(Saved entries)

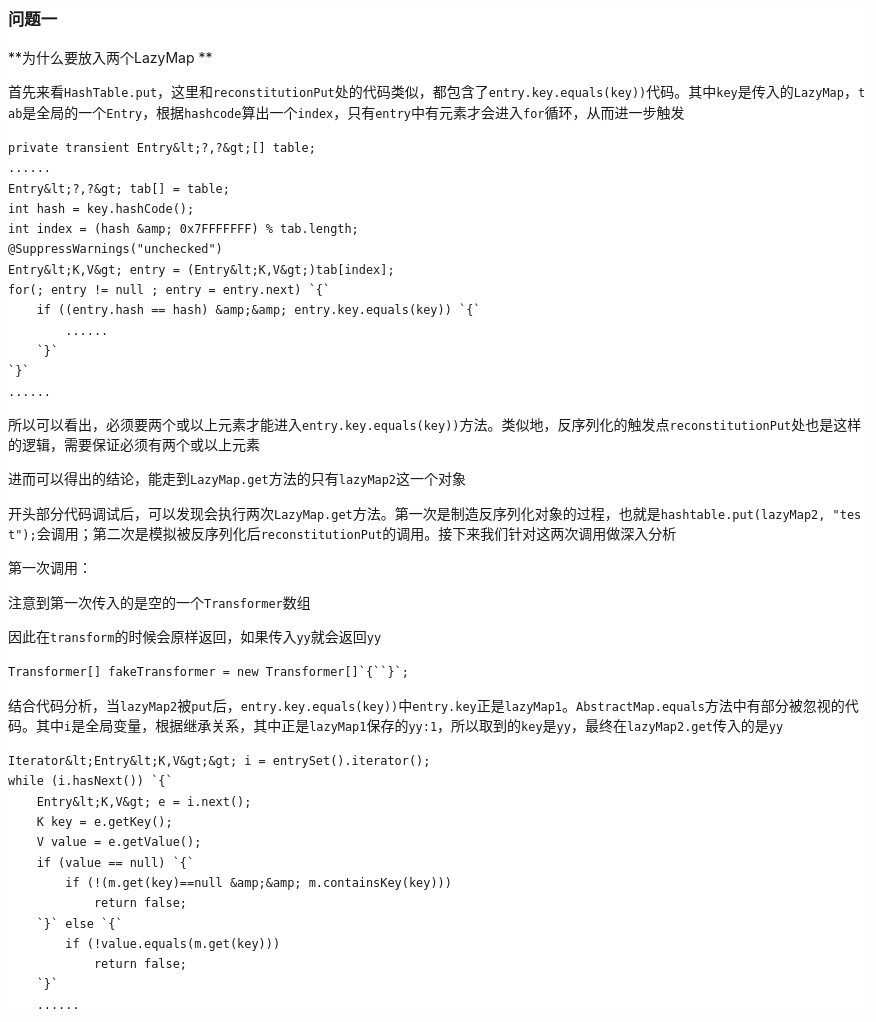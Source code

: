 ### <a class="reference-link" name="%E9%97%AE%E9%A2%98%E4%B8%80"></a>问题一

**为什么要放入两个LazyMap **

首先来看`HashTable.put`，这里和`reconstitutionPut`处的代码类似，都包含了`entry.key.equals(key))`代码。其中`key`是传入的`LazyMap`，`tab`是全局的一个`Entry`，根据`hashcode`算出一个`index`，只有`entry`中有元素才会进入`for`循环，从而进一步触发

```
private transient Entry&lt;?,?&gt;[] table;
......
Entry&lt;?,?&gt; tab[] = table;
int hash = key.hashCode();
int index = (hash &amp; 0x7FFFFFFF) % tab.length;
@SuppressWarnings("unchecked")
Entry&lt;K,V&gt; entry = (Entry&lt;K,V&gt;)tab[index];
for(; entry != null ; entry = entry.next) `{`
    if ((entry.hash == hash) &amp;&amp; entry.key.equals(key)) `{`
        ......
    `}`
`}`
......
```

所以可以看出，必须要两个或以上元素才能进入`entry.key.equals(key))`方法。类似地，反序列化的触发点`reconstitutionPut`处也是这样的逻辑，需要保证必须有两个或以上元素

进而可以得出的结论，能走到`LazyMap.get`方法的只有`lazyMap2`这一个对象

开头部分代码调试后，可以发现会执行两次`LazyMap.get`方法。第一次是制造反序列化对象的过程，也就是`hashtable.put(lazyMap2, "test");`会调用；第二次是模拟被反序列化后`reconstitutionPut`的调用。接下来我们针对这两次调用做深入分析

第一次调用：

注意到第一次传入的是空的一个`Transformer`数组

因此在`transform`的时候会原样返回，如果传入`yy`就会返回`yy`

```
Transformer[] fakeTransformer = new Transformer[]`{``}`;
```

结合代码分析，当`lazyMap2`被`put`后，`entry.key.equals(key))`中`entry.key`正是`lazyMap1`。`AbstractMap.equals`方法中有部分被忽视的代码。其中`i`是全局变量，根据继承关系，其中正是`lazyMap1`保存的`yy:1`，所以取到的`key`是`yy`，最终在`lazyMap2.get`传入的是`yy`

```
Iterator&lt;Entry&lt;K,V&gt;&gt; i = entrySet().iterator();
while (i.hasNext()) `{`
    Entry&lt;K,V&gt; e = i.next();
    K key = e.getKey();
    V value = e.getValue();
    if (value == null) `{`
        if (!(m.get(key)==null &amp;&amp; m.containsKey(key)))
            return false;
    `}` else `{`
        if (!value.equals(m.get(key)))
            return false;
    `}`
    ......
```
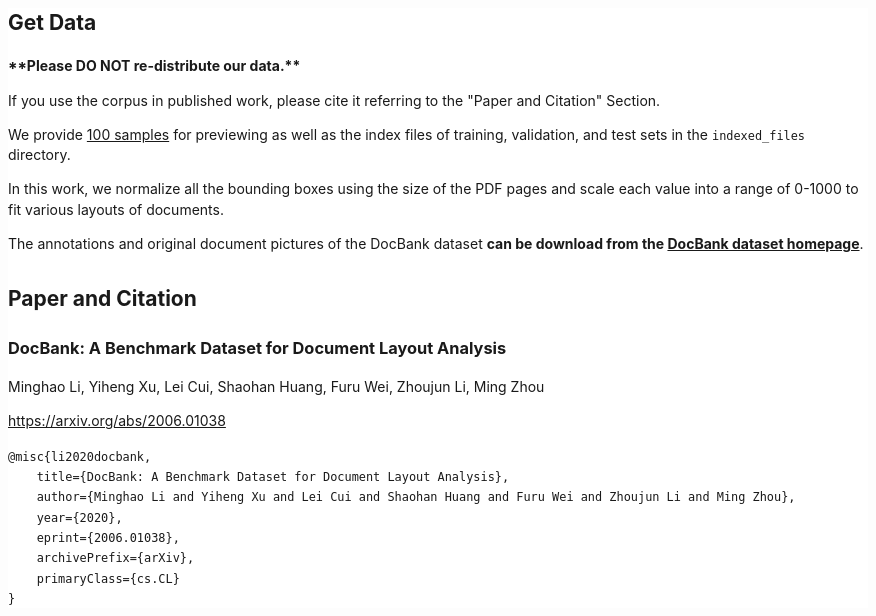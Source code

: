 ## **Get Data**

**\*\*Please DO NOT re-distribute our data.\*\***

If you use the corpus in published work, please cite it referring to the "Paper and Citation" Section.

We provide [100 samples](DocBank_samples/README.md) for previewing as well as the index files of training, validation, and test sets in the `indexed_files` directory.


In this work, we normalize all the bounding boxes using the size of the PDF pages and scale each value into a range of 0-1000 to fit various layouts of documents.

The annotations and original document pictures of the DocBank dataset **can be download from the [DocBank dataset homepage](https://doc-analysis.github.io/docbank-page/index.html)**.



## **Paper and Citation**
### DocBank: A Benchmark Dataset for Document Layout Analysis

Minghao Li, Yiheng Xu, Lei Cui, Shaohan Huang, Furu Wei, Zhoujun Li, Ming Zhou

https://arxiv.org/abs/2006.01038
```
@misc{li2020docbank,
    title={DocBank: A Benchmark Dataset for Document Layout Analysis},
    author={Minghao Li and Yiheng Xu and Lei Cui and Shaohan Huang and Furu Wei and Zhoujun Li and Ming Zhou},
    year={2020},
    eprint={2006.01038},
    archivePrefix={arXiv},
    primaryClass={cs.CL}
}
```
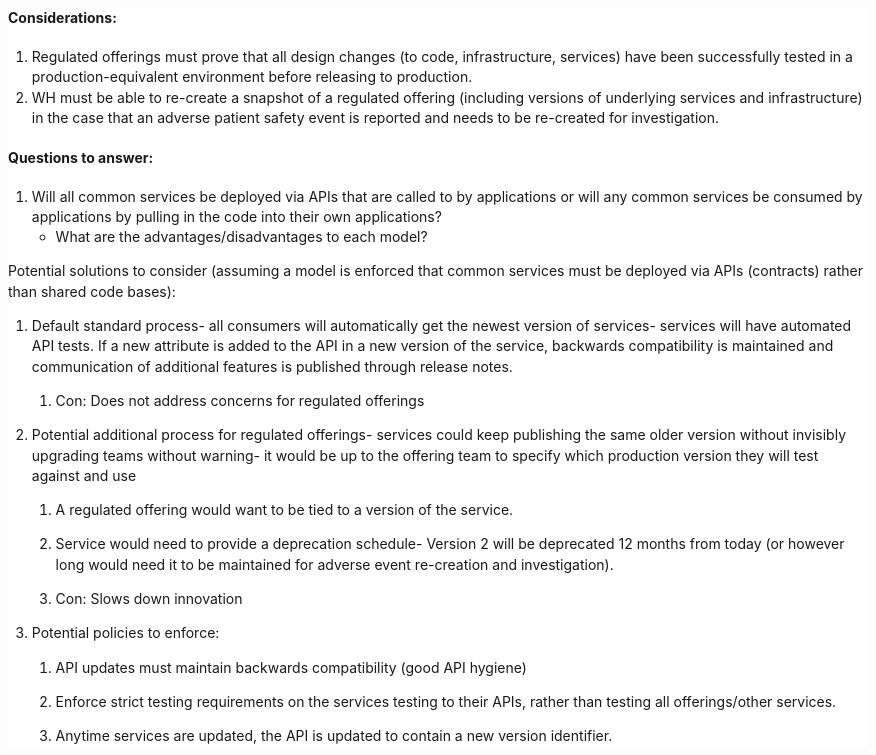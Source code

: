 #### Considerations:

1.  Regulated offerings must prove that all design changes (to code, infrastructure, services) have been successfully tested in a production-equivalent environment before releasing to production.
2.  WH must be able to re-create a snapshot of a regulated offering (including versions of underlying services and infrastructure) in the case that an adverse patient safety event is reported and needs to be re-created for investigation.

#### Questions to answer:

1.  Will all common services be deployed via APIs that are called to by applications or will any common services be consumed by applications by pulling in the code into their own applications?
    -   What are the advantages/disadvantages to each model?

Potential solutions to consider (assuming a model is enforced that common services must be deployed via APIs (contracts) rather than shared code bases):
1.  Default standard process- all consumers will automatically get the newest version of services- services will have automated API tests. If a new attribute is added to the API in a new version of the service, backwards compatibility is maintained and communication of additional features is published through release notes.
    1.  Con: Does not address concerns for regulated offerings

2.  Potential additional process for regulated offerings- services could keep publishing the same older version without invisibly upgrading teams without warning- it would be up to the offering team to specify which production version they will test against and use

    1.  A regulated offering would want to be tied to a version of the service.

    2.  Service would need to provide a deprecation schedule- Version 2 will be deprecated 12 months from today (or however long would need it to be maintained for adverse event re-creation and investigation).

    3.  Con: Slows down innovation

3.  Potential policies to enforce:

    1.  API updates must maintain backwards compatibility (good API hygiene)

    2.  Enforce strict testing requirements on the services testing to their APIs, rather than testing all offerings/other services.

    3.  Anytime services are updated, the API is updated to contain a new version identifier.
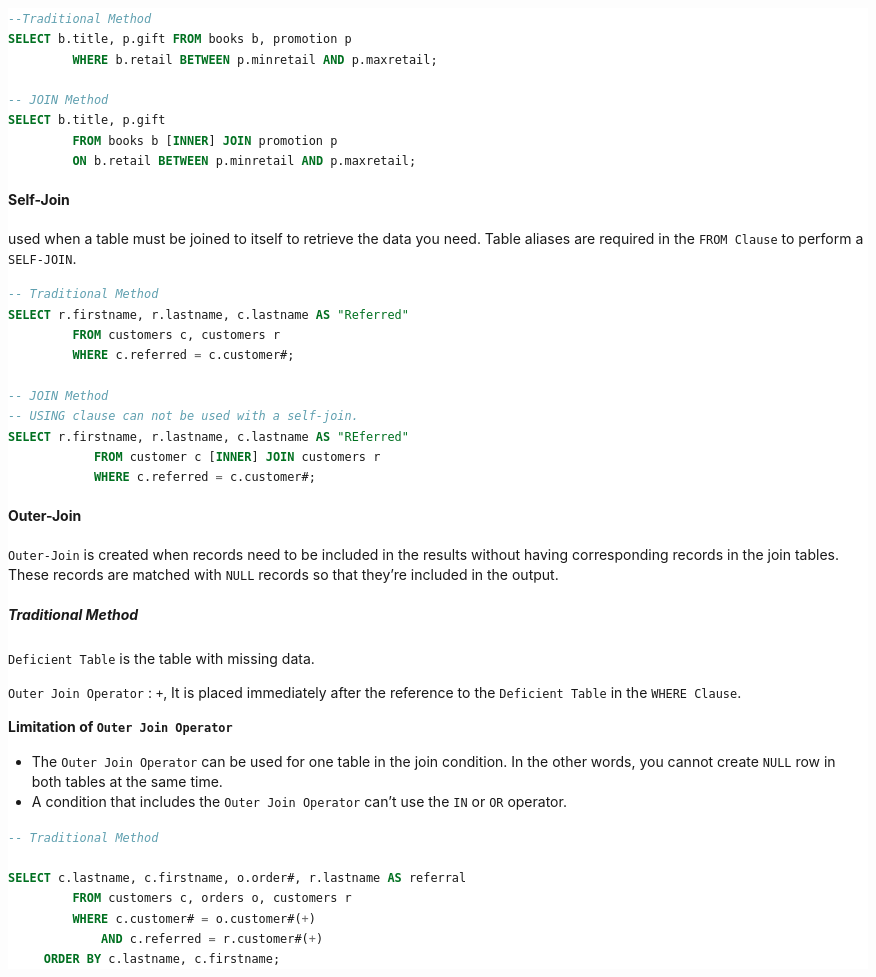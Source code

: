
 ```sql
--Traditional Method
SELECT b.title, p.gift FROM books b, promotion p
		 WHERE b.retail BETWEEN p.minretail AND p.maxretail;
		 
-- JOIN Method
SELECT b.title, p.gift 
		 FROM books b [INNER] JOIN promotion p
		 ON b.retail BETWEEN p.minretail AND p.maxretail;
```



#### Self-Join

used when a table must be joined to itself to retrieve the data you need. Table aliases are required in the `FROM Clause` to perform a `SELF-JOIN`.

```sql
-- Traditional Method
SELECT r.firstname, r.lastname, c.lastname AS "Referred"
		 FROM customers c, customers r
		 WHERE c.referred = c.customer#;

-- JOIN Method
-- USING clause can not be used with a self-join.
SELECT r.firstname, r.lastname, c.lastname AS "REferred"
			FROM customer c [INNER] JOIN customers r
			WHERE c.referred = c.customer#;
```



#### Outer-Join

`Outer-Join` is created when records need to be included in the results without having corresponding records in the join tables. These records are matched with `NULL` records so that they’re included in the output.



##### Traditional Method

`Deficient Table` is the table with missing data.

`Outer Join Operator` : `+`, It is placed immediately after the reference to the `Deficient Table` in the `WHERE Clause`.

**Limitation of  `Outer Join Operator`**

- The `Outer Join Operator` can be used for one table in the join condition. In the other words, you cannot create `NULL` row in both tables at the same time.
- A condition that includes the `Outer Join Operator` can’t use the `IN` or `OR` operator.

```sql
-- Traditional Method

SELECT c.lastname, c.firstname, o.order#, r.lastname AS referral
		 FROM customers c, orders o, customers r
		 WHERE c.customer# = o.customer#(+)
		 	 AND c.referred = r.customer#(+)
     ORDER BY c.lastname, c.firstname;
```
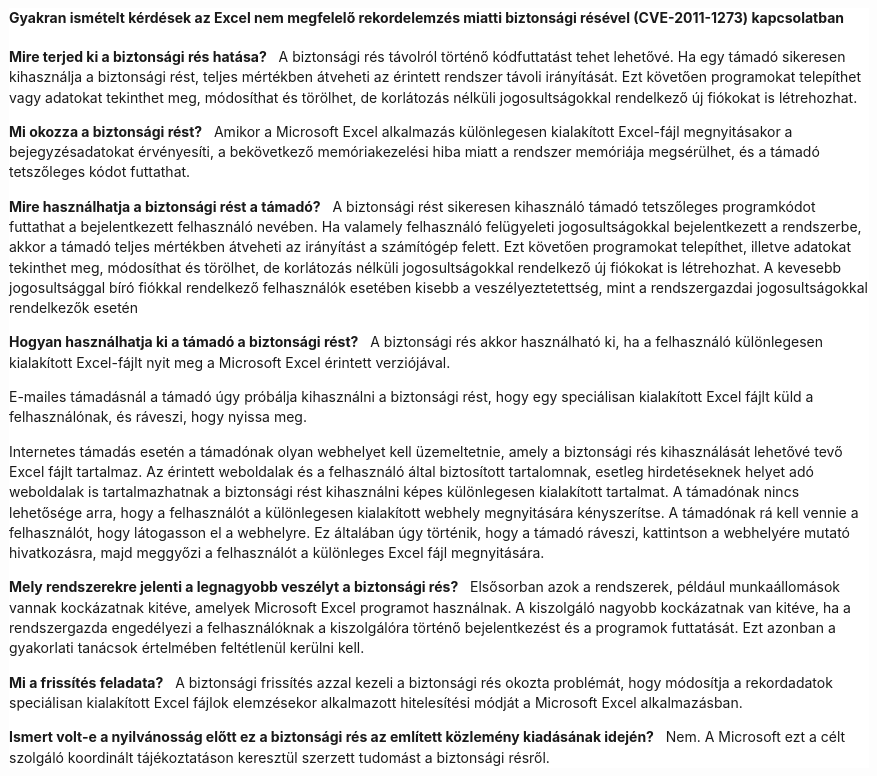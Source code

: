 #### Gyakran ismételt kérdések az Excel nem megfelelő rekordelemzés miatti biztonsági résével (CVE-2011-1273) kapcsolatban

**Mire terjed ki a biztonsági rés hatása?**  
A biztonsági rés távolról történő kódfuttatást tehet lehetővé. Ha egy támadó sikeresen kihasználja a biztonsági rést, teljes mértékben átveheti az érintett rendszer távoli irányítását. Ezt követően programokat telepíthet vagy adatokat tekinthet meg, módosíthat és törölhet, de korlátozás nélküli jogosultságokkal rendelkező új fiókokat is létrehozhat.

**Mi okozza a biztonsági rést?**  
Amikor a Microsoft Excel alkalmazás különlegesen kialakított Excel-fájl megnyitásakor a bejegyzésadatokat érvényesíti, a bekövetkező memóriakezelési hiba miatt a rendszer memóriája megsérülhet, és a támadó tetszőleges kódot futtathat.

**Mire használhatja a biztonsági rést a támadó?**  
A biztonsági rést sikeresen kihasználó támadó tetszőleges programkódot futtathat a bejelentkezett felhasználó nevében. Ha valamely felhasználó felügyeleti jogosultságokkal bejelentkezett a rendszerbe, akkor a támadó teljes mértékben átveheti az irányítást a számítógép felett. Ezt követően programokat telepíthet, illetve adatokat tekinthet meg, módosíthat és törölhet, de korlátozás nélküli jogosultságokkal rendelkező új fiókokat is létrehozhat. A kevesebb jogosultsággal bíró fiókkal rendelkező felhasználók esetében kisebb a veszélyeztetettség, mint a rendszergazdai jogosultságokkal rendelkezők esetén

**Hogyan használhatja ki a támadó a biztonsági rést?**  
A biztonsági rés akkor használható ki, ha a felhasználó különlegesen kialakított Excel-fájlt nyit meg a Microsoft Excel érintett verziójával.

E-mailes támadásnál a támadó úgy próbálja kihasználni a biztonsági rést, hogy egy speciálisan kialakított Excel fájlt küld a felhasználónak, és ráveszi, hogy nyissa meg.

Internetes támadás esetén a támadónak olyan webhelyet kell üzemeltetnie, amely a biztonsági rés kihasználását lehetővé tevő Excel fájlt tartalmaz. Az érintett weboldalak és a felhasználó által biztosított tartalomnak, esetleg hirdetéseknek helyet adó weboldalak is tartalmazhatnak a biztonsági rést kihasználni képes különlegesen kialakított tartalmat. A támadónak nincs lehetősége arra, hogy a felhasználót a különlegesen kialakított webhely megnyitására kényszerítse. A támadónak rá kell vennie a felhasználót, hogy látogasson el a webhelyre. Ez általában úgy történik, hogy a támadó ráveszi, kattintson a webhelyére mutató hivatkozásra, majd meggyőzi a felhasználót a különleges Excel fájl megnyitására.

**Mely rendszerekre jelenti a legnagyobb veszélyt a biztonsági rés?**  
Elsősorban azok a rendszerek, például munkaállomások vannak kockázatnak kitéve, amelyek Microsoft Excel programot használnak. A kiszolgáló nagyobb kockázatnak van kitéve, ha a rendszergazda engedélyezi a felhasználóknak a kiszolgálóra történő bejelentkezést és a programok futtatását. Ezt azonban a gyakorlati tanácsok értelmében feltétlenül kerülni kell.

**Mi a frissítés feladata?**  
A biztonsági frissítés azzal kezeli a biztonsági rés okozta problémát, hogy módosítja a rekordadatok speciálisan kialakított Excel fájlok elemzésekor alkalmazott hitelesítési módját a Microsoft Excel alkalmazásban.

**Ismert volt-e a nyilvánosság előtt ez a biztonsági rés az említett közlemény kiadásának idején?**  
Nem. A Microsoft ezt a célt szolgáló koordinált tájékoztatáson keresztül szerzett tudomást a biztonsági résről.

→ **WORK INSTRUCTIONS**:
Looking at the records above, how many lines contain "published"? Answer with the number alone.

→ **OUTPUT FOR THIS TASK**:
2